* **About this exercise**:
Nothing outside the range below should be printed. Output exactly the lines from the line with "their own class" to the line with "gave stability to", both included.

(Data records)
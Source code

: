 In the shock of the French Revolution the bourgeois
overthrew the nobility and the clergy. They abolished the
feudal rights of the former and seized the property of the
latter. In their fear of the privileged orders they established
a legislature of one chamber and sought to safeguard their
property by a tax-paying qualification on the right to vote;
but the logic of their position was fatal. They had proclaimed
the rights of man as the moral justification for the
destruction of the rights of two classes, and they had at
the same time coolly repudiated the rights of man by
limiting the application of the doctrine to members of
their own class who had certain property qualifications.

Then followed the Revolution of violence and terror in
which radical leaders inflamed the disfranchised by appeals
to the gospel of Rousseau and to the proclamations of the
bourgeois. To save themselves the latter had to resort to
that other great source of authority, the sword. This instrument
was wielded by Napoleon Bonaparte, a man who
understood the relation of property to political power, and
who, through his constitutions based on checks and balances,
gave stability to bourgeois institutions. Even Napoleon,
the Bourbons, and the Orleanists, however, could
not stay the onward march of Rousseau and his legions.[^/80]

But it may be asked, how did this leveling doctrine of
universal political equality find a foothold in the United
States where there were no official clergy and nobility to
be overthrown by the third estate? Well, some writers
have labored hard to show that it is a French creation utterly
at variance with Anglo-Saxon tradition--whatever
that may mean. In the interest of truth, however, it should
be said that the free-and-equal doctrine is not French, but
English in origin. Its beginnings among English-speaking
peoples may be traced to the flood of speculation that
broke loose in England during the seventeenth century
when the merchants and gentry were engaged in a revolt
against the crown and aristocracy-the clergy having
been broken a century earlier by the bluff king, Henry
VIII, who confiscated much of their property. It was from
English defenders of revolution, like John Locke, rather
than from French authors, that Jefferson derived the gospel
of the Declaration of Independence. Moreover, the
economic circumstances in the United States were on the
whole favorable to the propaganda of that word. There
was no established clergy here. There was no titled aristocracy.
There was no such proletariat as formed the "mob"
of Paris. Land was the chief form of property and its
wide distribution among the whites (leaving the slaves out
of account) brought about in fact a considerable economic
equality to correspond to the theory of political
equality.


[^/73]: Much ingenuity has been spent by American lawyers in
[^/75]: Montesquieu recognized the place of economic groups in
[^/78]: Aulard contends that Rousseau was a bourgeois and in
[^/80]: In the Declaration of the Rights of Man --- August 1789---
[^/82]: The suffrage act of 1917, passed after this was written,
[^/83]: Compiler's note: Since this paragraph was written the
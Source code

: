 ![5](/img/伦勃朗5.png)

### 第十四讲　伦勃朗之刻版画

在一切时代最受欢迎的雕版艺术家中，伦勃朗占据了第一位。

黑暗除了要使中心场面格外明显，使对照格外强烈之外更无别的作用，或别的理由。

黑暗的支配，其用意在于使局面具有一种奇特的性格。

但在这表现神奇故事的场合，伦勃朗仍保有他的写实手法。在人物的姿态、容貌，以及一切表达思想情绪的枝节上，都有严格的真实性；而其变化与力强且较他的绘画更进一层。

* **Result below**:
their own class who had certain property qualifications.

Then followed the Revolution of violence and terror in
which radical leaders inflamed the disfranchised by appeals
to the gospel of Rousseau and to the proclamations of the
bourgeois. To save themselves the latter had to resort to
that other great source of authority, the sword. This instrument
was wielded by Napoleon Bonaparte, a man who
understood the relation of property to political power, and
who, through his constitutions based on checks and balances,
gave stability to bourgeois institutions. Even Napoleon,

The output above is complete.